Come evitare l’assenteismo? La proposta shock di Fratelli d’Italia

Sta facendo discutere la proposta anti-assenteismo lanciata da Marco Squarta, capogruppo di Fratelli d’Italia all’Assemblea legislativa dell’Umbria: lettura delle impronte digitali al posto della marcatura del badge sul luogo di lavoro.

Il badge è utile – ha affermato Squarta – ma le cronache hanno dimostrato che troppo spesso viene fatto timbrare dal collega. Con il lettore biometrico dattiloscopico che rileva l’impronta e, in forma protetta, la mette a confronto con quella memorizzata al momento dell’assunzione, si avrebbe la certezza della presenza di funzionari e impiegati di enti locali nei palazzi pubblici, ma anche di medici, infermieri e amministrativi negli ospedali e distretti sanitari”.
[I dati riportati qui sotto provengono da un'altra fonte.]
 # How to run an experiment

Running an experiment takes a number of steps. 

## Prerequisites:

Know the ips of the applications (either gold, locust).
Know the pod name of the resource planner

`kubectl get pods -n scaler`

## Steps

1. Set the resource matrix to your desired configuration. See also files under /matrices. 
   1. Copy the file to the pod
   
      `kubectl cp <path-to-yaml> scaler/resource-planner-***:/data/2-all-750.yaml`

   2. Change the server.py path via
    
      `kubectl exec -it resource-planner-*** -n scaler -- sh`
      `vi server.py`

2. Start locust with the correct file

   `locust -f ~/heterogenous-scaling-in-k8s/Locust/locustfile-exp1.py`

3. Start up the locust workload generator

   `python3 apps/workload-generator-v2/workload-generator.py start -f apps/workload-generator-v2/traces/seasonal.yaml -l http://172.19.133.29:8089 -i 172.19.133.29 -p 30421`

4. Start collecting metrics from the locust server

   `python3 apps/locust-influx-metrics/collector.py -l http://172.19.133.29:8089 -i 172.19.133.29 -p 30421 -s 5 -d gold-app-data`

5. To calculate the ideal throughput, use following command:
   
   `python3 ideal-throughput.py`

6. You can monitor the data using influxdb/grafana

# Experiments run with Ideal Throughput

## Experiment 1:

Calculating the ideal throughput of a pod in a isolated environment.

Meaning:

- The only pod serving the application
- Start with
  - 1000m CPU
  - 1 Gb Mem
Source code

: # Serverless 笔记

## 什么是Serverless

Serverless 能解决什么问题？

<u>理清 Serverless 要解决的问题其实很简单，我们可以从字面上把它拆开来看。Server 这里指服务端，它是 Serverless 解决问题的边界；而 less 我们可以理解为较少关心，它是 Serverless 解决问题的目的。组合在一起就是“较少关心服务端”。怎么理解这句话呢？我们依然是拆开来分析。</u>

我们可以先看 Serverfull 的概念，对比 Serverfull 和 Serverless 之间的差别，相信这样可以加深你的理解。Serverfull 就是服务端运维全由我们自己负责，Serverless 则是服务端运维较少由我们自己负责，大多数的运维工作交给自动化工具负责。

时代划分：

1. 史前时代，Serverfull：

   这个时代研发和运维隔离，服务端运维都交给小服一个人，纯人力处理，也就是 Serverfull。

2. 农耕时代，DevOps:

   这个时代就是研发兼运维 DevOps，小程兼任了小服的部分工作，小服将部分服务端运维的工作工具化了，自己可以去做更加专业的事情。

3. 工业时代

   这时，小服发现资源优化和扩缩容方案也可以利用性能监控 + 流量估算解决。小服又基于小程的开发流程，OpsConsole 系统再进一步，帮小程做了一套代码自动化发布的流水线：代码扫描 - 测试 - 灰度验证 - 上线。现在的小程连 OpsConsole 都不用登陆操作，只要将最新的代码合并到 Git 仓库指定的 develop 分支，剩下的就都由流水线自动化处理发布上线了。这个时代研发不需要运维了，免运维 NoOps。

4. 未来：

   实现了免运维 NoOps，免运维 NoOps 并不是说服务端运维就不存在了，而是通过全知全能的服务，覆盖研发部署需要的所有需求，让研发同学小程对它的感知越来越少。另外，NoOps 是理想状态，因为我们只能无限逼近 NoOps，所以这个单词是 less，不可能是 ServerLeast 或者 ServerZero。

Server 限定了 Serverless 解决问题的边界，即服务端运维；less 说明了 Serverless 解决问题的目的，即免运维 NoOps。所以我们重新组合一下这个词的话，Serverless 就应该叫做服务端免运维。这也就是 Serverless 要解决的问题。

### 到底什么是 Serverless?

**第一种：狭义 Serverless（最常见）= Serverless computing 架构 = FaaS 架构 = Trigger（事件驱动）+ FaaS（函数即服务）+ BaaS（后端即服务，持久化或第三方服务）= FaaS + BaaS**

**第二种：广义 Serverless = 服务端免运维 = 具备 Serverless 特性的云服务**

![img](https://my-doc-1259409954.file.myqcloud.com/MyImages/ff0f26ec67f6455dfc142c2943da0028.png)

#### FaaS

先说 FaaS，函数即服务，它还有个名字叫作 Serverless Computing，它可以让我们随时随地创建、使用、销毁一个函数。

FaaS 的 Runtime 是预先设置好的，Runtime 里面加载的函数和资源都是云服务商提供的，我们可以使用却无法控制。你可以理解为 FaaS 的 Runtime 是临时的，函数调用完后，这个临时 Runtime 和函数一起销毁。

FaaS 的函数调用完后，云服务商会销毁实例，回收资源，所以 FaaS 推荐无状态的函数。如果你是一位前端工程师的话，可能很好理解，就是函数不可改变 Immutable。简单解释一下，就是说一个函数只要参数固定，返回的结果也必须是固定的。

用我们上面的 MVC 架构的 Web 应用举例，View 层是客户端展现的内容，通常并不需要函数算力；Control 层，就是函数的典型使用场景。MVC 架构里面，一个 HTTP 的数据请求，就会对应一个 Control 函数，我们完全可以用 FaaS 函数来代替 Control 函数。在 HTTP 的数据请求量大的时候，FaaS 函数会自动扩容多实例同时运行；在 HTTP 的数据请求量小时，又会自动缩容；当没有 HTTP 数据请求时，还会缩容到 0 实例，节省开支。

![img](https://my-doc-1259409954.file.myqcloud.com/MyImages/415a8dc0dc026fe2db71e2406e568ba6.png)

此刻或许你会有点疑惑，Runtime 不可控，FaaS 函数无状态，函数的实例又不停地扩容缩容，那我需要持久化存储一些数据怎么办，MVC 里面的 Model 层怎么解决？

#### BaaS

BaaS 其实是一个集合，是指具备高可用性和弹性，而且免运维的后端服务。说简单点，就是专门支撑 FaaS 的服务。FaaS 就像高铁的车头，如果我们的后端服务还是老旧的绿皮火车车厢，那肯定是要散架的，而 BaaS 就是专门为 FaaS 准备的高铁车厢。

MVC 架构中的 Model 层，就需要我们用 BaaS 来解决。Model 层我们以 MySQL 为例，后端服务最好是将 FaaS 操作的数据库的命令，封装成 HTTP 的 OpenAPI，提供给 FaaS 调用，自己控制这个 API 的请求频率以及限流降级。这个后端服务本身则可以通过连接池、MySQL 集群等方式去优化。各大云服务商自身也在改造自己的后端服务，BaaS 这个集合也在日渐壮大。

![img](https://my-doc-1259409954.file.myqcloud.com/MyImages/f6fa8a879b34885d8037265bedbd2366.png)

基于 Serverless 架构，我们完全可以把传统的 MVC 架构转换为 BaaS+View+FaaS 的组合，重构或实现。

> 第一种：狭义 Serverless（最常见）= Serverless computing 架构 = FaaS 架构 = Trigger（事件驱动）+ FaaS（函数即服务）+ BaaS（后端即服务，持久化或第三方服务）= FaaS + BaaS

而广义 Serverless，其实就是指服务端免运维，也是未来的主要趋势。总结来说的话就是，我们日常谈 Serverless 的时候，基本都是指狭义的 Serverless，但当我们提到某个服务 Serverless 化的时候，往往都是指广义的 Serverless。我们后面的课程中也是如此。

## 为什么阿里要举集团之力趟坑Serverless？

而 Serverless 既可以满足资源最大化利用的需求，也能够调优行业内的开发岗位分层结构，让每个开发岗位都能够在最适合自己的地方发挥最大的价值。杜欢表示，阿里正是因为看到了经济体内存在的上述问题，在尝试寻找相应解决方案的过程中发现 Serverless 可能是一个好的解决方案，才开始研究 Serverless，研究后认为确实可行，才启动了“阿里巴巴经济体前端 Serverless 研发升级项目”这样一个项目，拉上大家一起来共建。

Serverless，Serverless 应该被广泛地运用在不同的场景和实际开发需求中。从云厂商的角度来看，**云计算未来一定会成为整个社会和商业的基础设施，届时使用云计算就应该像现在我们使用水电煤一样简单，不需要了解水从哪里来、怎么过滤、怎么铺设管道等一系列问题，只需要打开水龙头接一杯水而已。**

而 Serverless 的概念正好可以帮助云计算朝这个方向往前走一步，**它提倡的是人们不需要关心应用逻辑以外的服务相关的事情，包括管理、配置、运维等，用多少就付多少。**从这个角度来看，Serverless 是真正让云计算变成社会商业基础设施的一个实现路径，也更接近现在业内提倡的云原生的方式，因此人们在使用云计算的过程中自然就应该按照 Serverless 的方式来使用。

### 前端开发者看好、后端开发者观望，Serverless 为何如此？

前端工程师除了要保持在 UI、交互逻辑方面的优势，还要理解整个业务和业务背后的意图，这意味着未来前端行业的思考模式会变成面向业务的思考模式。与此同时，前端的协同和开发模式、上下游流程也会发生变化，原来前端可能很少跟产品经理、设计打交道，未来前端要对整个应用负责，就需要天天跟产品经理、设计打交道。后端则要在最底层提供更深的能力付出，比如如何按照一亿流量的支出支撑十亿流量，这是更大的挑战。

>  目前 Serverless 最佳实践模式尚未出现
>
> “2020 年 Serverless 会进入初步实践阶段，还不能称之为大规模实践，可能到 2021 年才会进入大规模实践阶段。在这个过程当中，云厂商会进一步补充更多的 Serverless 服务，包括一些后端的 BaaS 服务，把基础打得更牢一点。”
In molti stanno storcendo il naso perché vedono questa pratica come una sorta di ‘schedatura’ simile a quella fatta nelle carceri.

La timbratrice a impronte digitali – ha spiegato il capogruppo FdI – non deve essere considerata in alcun modo una schedatura in quanto il sistema si limiterebbe ad incrociare i dati anagrafici sul badge con il polpastrello. La pratica della timbratrice biometrica, già attiva in Italia non offende in alcun modo i dipendenti onesti ed irreprensibili ma, al contrario, li tutela, inibendo però i furbetti del cartellino dallo scambiarsi il badge con qualche collega compiacente, al quale prima o poi potrebbe essere restituito l’illecito favore”.

E voi cosa ne pensate?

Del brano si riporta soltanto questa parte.